We consciously decided to undertake an architectural cleansing along the many interfaces to a Freshworks product that the platform will have in production. This has been a mammoth undertaking — we aren’t done yet — but each decoupled interface or service has afforded us an additional degree of freedom. With each decoupling, we are able to deploy more often when we wish to, rather than coordinating with a deployment from a Freshworks product (or worse, multiple Freshworks products).

Investing in sufficiently modular and decoupled architecture happens to be a critical piece in the puzzle of getting to deploy every day.

People and Culture

Among all factors that enable frequent deployments, the culture of finding joy in shipping changes is probably the most important, yet most-neglected aspect. A lot can be achieved by a group of engineers driven by a singular mindset to deploy as often as they can.
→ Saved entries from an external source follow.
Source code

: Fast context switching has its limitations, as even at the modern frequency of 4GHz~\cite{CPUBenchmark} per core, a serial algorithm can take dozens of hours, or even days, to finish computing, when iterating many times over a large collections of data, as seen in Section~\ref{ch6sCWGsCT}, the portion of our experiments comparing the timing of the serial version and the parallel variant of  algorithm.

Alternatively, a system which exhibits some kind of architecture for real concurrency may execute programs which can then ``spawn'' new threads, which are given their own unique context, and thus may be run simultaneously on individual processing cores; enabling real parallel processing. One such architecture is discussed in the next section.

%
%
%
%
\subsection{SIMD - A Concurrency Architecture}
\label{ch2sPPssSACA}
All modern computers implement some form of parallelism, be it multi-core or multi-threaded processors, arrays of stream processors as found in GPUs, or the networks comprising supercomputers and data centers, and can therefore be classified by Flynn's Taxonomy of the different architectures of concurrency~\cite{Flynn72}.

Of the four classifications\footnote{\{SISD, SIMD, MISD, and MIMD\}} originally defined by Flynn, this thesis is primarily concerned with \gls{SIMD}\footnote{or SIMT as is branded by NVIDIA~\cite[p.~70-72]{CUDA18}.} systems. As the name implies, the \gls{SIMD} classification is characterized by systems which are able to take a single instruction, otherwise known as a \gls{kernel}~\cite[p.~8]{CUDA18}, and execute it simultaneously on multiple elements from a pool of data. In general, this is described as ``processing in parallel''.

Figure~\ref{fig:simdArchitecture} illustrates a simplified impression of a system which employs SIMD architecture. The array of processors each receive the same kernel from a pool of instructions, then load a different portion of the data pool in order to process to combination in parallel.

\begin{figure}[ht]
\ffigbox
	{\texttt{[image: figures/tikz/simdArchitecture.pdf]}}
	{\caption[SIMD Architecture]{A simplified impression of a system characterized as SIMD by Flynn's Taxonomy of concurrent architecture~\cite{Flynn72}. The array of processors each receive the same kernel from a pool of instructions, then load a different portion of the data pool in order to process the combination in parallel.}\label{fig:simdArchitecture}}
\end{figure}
Over-communication resolves conflicts, stringent checklists replace missing automation, and smart risks take over from over-indexing on end-to-end testability.
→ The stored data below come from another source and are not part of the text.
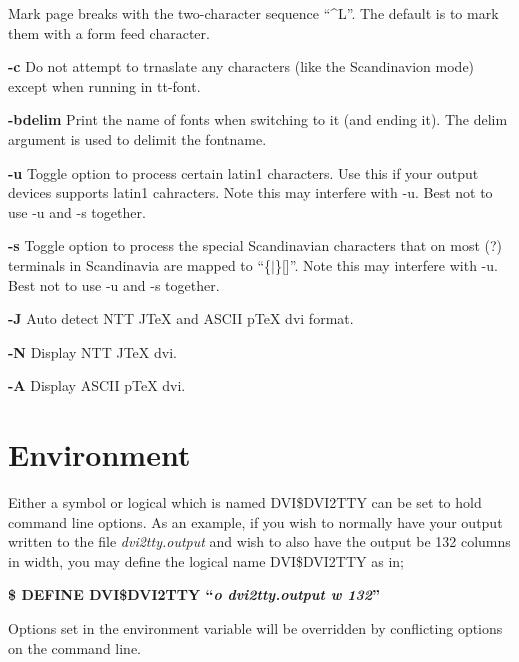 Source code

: \begin{list}{}{\setlength{\leftmargin}{0.6in}}
Mark page breaks with the two-character sequence ``\^{}L''. The default is
to mark them with a form feed character.
\item[{{\bf -c}}]
Do not attempt to trnaslate any characters (like the Scandinavion mode)
except when running in tt-font.
\item[{{\bf -bdelim}}]
Print the name of fonts when switching to it (and ending it). The delim
argument is used to delimit the fontname.
\item[{{\bf -u}}]
Toggle option to process certain latin1 characters. Use this if your output
devices supports latin1 cahracters.
Note this may interfere with -u. Best not to use -u and -s together.
\item[{{\bf -s}}]
Toggle option to process the special Scandinavian characters that on most (?)
terminals in Scandinavia are mapped to ``\{$|$\}[\bs ]''.
Note this may interfere with -u. Best not to use -u and -s together.
\item[{{\bf -J}}]
Auto detect NTT JTeX and ASCII pTeX dvi format.
\item[{{\bf -N}}]
Display NTT JTeX dvi.
\item[{{\bf -A}}]
Display ASCII pTeX dvi.
\end{list}
%
%
\section*{Environment}
%
%
%
%
Either a symbol or logical which is named DVI\$DVI2TTY can be set to hold
command line options.  As an example,  if you wish to normally have your
output written to the file {\it dvi2tty.output}\/ and wish to also have
the output be 132 columns in width,  you may define the logical name
DVI\$DVI2TTY as in;
\par\vspace{1.0\baselineskip}
\begin{center}
{\bf \$ DEFINE DVI\$DVI2TTY ``{\it o dvi2tty.output w 132}''}
\end{center}
\par\vspace{1.0\baselineskip}
Options set in the environment variable will be overridden by conflicting
options on the command line.

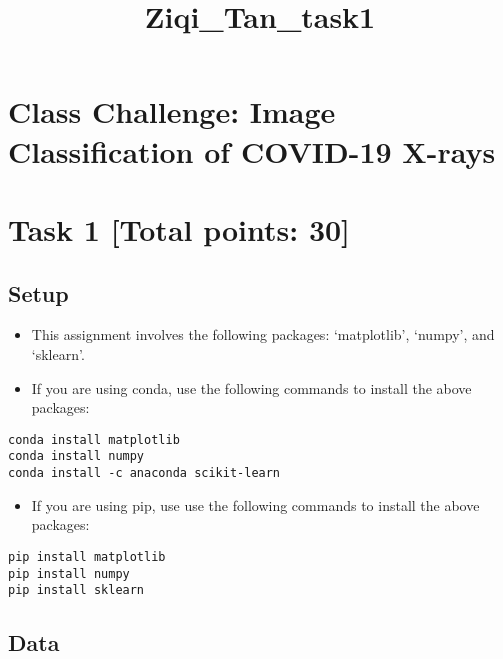 \documentclass[11pt]{article}
\title{Ziqi\_Tan\_task1}
\providecommand{\tightlist}{%
      \setlength{\itemsep}{0pt}\setlength{\parskip}{0pt}}
\begin{document}
    
    \maketitle
    
    

    
    \hypertarget{class-challenge-image-classification-of-covid-19-x-rays}{%
\section{Class Challenge: Image Classification of COVID-19
X-rays}\label{class-challenge-image-classification-of-covid-19-x-rays}}

\hypertarget{task-1-total-points-30}{%
\section{Task 1 {[}Total points: 30{]}}\label{task-1-total-points-30}}

    \hypertarget{setup}{%
\subsection{Setup}\label{setup}}

\begin{itemize}
\item
  This assignment involves the following packages: `matplotlib',
  `numpy', and `sklearn'.
\item
  If you are using conda, use the following commands to install the
  above packages:
\end{itemize}

\begin{verbatim}
conda install matplotlib
conda install numpy
conda install -c anaconda scikit-learn
\end{verbatim}

\begin{itemize}
\tightlist
\item
  If you are using pip, use use the following commands to install the
  above packages: 
\end{itemize}

\begin{verbatim}
pip install matplotlib
pip install numpy
pip install sklearn
\end{verbatim}

    \hypertarget{data}{%
\subsection{Data}\label{data}}
\end{document}
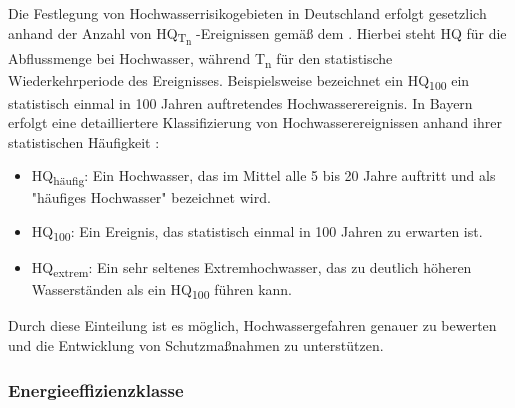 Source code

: Die Festlegung von Hochwasserrisikogebieten in Deutschland erfolgt gesetzlich anhand der Anzahl von HQ\textsubscript{T\textsubscript{n} }-Ereignissen gemäß dem \textcite{WHG73}. Hierbei steht HQ für die Abflussmenge bei Hochwasser, während T\textsubscript{n} für den statistische Wiederkehrperiode des Ereignisses. Beispielsweise bezeichnet ein HQ\textsubscript{100} ein statistisch einmal in 100 Jahren auftretendes Hochwasserereignis.
In Bayern erfolgt eine detailliertere Klassifizierung von Hochwasserereignissen anhand ihrer statistischen Häufigkeit \autocite{BayLfU2019}:
\begin{itemize}
\item HQ\textsubscript{häufig}: Ein Hochwasser, das im Mittel alle 5 bis 20 Jahre auftritt und als "häufiges Hochwasser" bezeichnet wird.
\item HQ\textsubscript{100}: Ein Ereignis, das statistisch einmal in 100 Jahren zu erwarten ist.
\item HQ\textsubscript{extrem}: Ein sehr seltenes Extremhochwasser, das zu deutlich höheren Wasserständen als ein HQ\textsubscript{100} führen kann.
\end{itemize}
Durch diese Einteilung ist es möglich, Hochwassergefahren genauer zu bewerten und die Entwicklung von Schutzmaßnahmen zu unterstützen.

\subsubsection{Energieeffizienzklasse}\label{sec:EPC}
Photo by NESA by Makers on Unsplash

This kind of regular hustling would, of course, lead to fatigue if eventually a majority of the mundane work is not automated, and recurring hurdles are not addressed. This makes a team and its culture a necessary but insufficient condition for sustained deployment nirvana.

A culture of deploying as often as possible demonstrates itself in myriad ways and cannot be simply prescribed. Here are some examples of how it panned out in our team.

  • Bite-sizing: This is probably the game-changer of a mindset. Bite-sized chunks are independently deployable changes that will integrate into production in a future deployment. Large, end-to-end integrated work items lead to elongated test cycles, apply back-pressure on adjacent changes, and end with painful, big-bang deployments. On the other hand, an approach that breaks the large work item into bite-sized chunks is relatively hassle-free, and moves faster. Over time, the team begins to learn the nuances of bite-sizing — deploying interfaces separately from implementation, shipping unreachable code, and hiding features behind a toggle.
  • Checklists: Each deployable change is associated with a documented checklist that describes the change (mostly using links to the issue tracker or git) and specifies the steps that must be followed to deploy it. Besides mitigating human error, the checklists allow anyone — not just the story owners — to deploy the changes.
  • Notifications: Each deployment is notified on the team’s group chat, informing stakeholders that a change has gone live. Celebratory emoticons often accompany important releases.
  • Deployment Report: Daily stand-ups begin with a roll call of what was deployed the previous day and what is expected to be deployed on that day.
  • Friday Deployments: Most deployments become so mundane that they are a non-event unless major infrastructure overhaul or migrations are necessary. Deployments on a Friday or the day before a long holiday no longer need much audacity or introspection.

                     

Chat notifications cheering a deployment

To Nirvana

A continuous deployment journey is never really done. Your team matures and thirsts for greater automation, new features undo some of the good work done through architectural changes, virtualization technologies evolve and force a rethink, or you just become restless and aspire to rise to a higher deployment frequency. We are far from done ourselves.

The following goals are of particular interest to us in the coming months:

  • Enable taking (some backwards compatible) changes from developer to production in a completely automated fashion, without human (specifically QA) intervention.
  • Enable testing in a completely decoupled developer environment where Freshworks products and external services are replaced with mock services.
  • Enable taking any change into production in a completely automated fashion, after it has been merged to staging.

We look forward to sharing the next chapter of our continuous deployment journey here in the near future.

In the meantime, what would be your journey towards Continuous Deployment?